Impaired Loans, page 102

Staff Comment:

 

  8. Please address and disclose the following as it relates to your appraisal policies:

 

   

When the Company does not have a new appraisal on file, describe in more detail the procedures performed in determining whether the assumptions reflected in these original appraisals are reflective of current market conditions, particularly for those appraisals that are more than a year old.

 

   

Describe the procedures performed at each balance sheet date to determine the fair value of collateral-dependent impaired loans and OREO. Tell us how you define collateral dependent loans. In determining the fair value address whether you make adjustments to original appraisals to take into consideration current market conditions. If so, describe the types of adjustments made. Alternatively, if you perform an internal valuation to estimate fair value, please describe the valuation approaches used, the significant assumptions used in each model, and if multiple valuation approaches are used, the relative weighting of each model. Clarify whether you make any adjustments to current appraisals and if so, describe the type of adjustments made and the reasons for such adjustments.

 

   

When you receive new appraisals, describe the type of appraisals received, such as “retail value” or “as is value”;

 

   

Address how partially charged-off loans measured for impairment based on the collateral value are classified and accounted for subsequent to receiving an updated appraisal.
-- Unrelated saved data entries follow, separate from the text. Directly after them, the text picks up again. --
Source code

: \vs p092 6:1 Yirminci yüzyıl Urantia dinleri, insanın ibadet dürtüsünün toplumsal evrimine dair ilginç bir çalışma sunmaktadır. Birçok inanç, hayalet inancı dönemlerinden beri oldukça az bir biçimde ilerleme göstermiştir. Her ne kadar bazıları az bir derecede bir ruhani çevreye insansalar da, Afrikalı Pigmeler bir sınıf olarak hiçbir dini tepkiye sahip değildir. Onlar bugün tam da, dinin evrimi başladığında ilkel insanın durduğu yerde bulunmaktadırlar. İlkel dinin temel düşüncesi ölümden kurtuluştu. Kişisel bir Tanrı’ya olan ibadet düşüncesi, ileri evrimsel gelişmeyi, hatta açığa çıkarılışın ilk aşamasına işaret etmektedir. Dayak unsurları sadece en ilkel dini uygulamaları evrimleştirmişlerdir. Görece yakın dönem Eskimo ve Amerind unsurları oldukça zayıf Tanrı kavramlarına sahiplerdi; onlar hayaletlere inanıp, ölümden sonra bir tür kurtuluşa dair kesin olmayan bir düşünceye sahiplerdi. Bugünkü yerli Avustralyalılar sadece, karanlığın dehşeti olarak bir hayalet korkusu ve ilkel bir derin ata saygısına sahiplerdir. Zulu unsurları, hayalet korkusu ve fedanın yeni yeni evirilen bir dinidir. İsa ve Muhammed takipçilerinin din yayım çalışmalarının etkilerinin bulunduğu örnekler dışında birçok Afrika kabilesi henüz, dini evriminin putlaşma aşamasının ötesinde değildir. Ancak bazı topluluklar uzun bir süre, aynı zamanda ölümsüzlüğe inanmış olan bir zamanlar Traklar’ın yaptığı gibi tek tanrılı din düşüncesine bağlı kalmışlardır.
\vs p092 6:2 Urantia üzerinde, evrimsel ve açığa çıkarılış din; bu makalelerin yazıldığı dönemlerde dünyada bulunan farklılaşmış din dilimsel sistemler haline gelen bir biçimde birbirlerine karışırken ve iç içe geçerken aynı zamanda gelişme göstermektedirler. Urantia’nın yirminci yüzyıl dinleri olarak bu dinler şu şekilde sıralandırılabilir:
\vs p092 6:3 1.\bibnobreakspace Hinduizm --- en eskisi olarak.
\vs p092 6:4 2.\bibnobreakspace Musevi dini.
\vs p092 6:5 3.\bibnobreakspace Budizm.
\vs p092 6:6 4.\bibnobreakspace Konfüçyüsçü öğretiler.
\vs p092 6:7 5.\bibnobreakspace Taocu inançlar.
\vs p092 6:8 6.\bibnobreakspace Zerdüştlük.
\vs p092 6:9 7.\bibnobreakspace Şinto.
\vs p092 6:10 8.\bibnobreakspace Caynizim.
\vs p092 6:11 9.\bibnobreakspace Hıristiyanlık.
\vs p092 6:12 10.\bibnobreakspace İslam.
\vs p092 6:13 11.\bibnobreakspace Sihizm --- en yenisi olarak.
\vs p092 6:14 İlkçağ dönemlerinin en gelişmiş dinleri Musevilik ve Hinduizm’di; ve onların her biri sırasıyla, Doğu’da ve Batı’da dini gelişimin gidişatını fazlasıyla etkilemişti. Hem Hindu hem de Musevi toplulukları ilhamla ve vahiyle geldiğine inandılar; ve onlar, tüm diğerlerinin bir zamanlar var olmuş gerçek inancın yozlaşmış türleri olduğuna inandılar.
For example, disclose whether the loans are returned to performing status or whether they remain as nonperforming;

 

   

Address the typical timing surrounding the recognition of a loan as nonaccrual and recording of any provision or charge-off;

 

   

Address the procedures performed between receipt of updated appraisals to ensure impairment of loans measured for impairment based on collateral value are measured appropriately; and

 

   

Address how you determine the amount to charge-off.

Company Response:

The Staff’s comments address the Company’s fair value disclosure. The information the Staff is seeking would provide additional insight to our impaired loan discussion. As such, we have included comments addressing your points in Note 4, Loans. In Note 20, Fair Value Disclosures, we cross reference to the expanded discussion in Note 4. In future filings with the Commission, this revised discussion will be as follows:

Classified loans may also be evaluated for impairment. For commercial real estate, acquisition and development and commercial and industrial loans, a loan is considered impaired when, based on current information and events, it is probable that the Bank will be unable to collect the scheduled payments of principal or interest when due according to the contractual terms of the loan agreement. Factors considered by management in determining impairment include payment status, collateral value, and the probability of collecting scheduled principal and interest payments when due. Loans that experience insignificant payment delays and payment shortfalls generally are not classified as impaired. Management determines the significance of payment delays and payment shortfalls on a case-by-case basis, taking into consideration all of the circumstances surrounding the loan and the borrower, including the length of the delay, the reasons for the delay, the borrower’s prior payment record, and the amount of the shortfall in relation to the principal and interest owed. Nonaccrual loans in the commercial and commercial real estate portfolios are, by definition, deemed to be impaired. Impairment is measured on a loan-by-loan basis for commercial, construction and restructured loans by either the present value of the expected future cash flows discounted at the loan’s effective interest rate, the loan’s obtainable market price, or the fair value of the collateral if the loan is collateral dependent. A loan is collateral dependent if the repayment of the loan is expected to be provided solely by the underlying collateral. For loans that are deemed to be impaired for extended periods of time, periodic updates on fair values are obtained, which may include updated appraisals. The updated fair values will be incorporated into the impairment analysis as of the next reporting period. In the event an updated appraisal that requires a higher impairment reserve is received after a reporting period, but prior to the issuance of the financial statements, an evaluation is made as to the significance of the difference and whether the amounts need to be reflected in the financial statements not yet issued.

 

10


Loan charge-offs, which may include, from time-to-time, a partial charge-off, are taken on an impaired loan that is collateral dependent if the loan’s carrying balance exceeds its collateral’s appraised value, the loan has been identified as uncollectible, and it is deemed to be a confirmed loss. Typically, impaired loans with a charge-off or partial charge-off will continue to be considered impaired, unless the note is split into two, and management expects the performing note to continue to perform and is adequately secured. The second, or non-performing note, would be charged-off. As of the periods presented, the Company has no loans to borrowers that resulted from splitting impaired loans into multiple notes. Further, an impaired loan with a partial charge-off may continue to have an impairment reserve on it after the partial charge-off, if factors warrant.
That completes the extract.